### Task to complete
Tally up the lines below that carry the word "width", answering with the figure alone.

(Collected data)
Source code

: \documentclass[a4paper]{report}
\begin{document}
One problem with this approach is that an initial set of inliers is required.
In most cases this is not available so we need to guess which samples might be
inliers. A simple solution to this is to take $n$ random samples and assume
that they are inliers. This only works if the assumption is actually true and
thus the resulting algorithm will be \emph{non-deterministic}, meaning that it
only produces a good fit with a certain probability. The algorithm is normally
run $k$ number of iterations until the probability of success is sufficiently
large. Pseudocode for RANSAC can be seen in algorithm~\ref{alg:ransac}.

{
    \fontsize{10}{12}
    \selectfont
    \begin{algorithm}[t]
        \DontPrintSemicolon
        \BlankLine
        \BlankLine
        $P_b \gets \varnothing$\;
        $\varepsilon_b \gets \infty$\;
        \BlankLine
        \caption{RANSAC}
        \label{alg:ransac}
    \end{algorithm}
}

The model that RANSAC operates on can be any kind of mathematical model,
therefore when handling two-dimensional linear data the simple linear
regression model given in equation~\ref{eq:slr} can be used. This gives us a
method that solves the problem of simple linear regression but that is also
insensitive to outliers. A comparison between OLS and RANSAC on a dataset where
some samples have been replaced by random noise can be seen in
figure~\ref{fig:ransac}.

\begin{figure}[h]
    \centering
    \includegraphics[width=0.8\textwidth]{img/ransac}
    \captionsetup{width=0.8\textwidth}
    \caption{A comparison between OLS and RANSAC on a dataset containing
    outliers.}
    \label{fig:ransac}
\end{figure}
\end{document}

### Written answer
2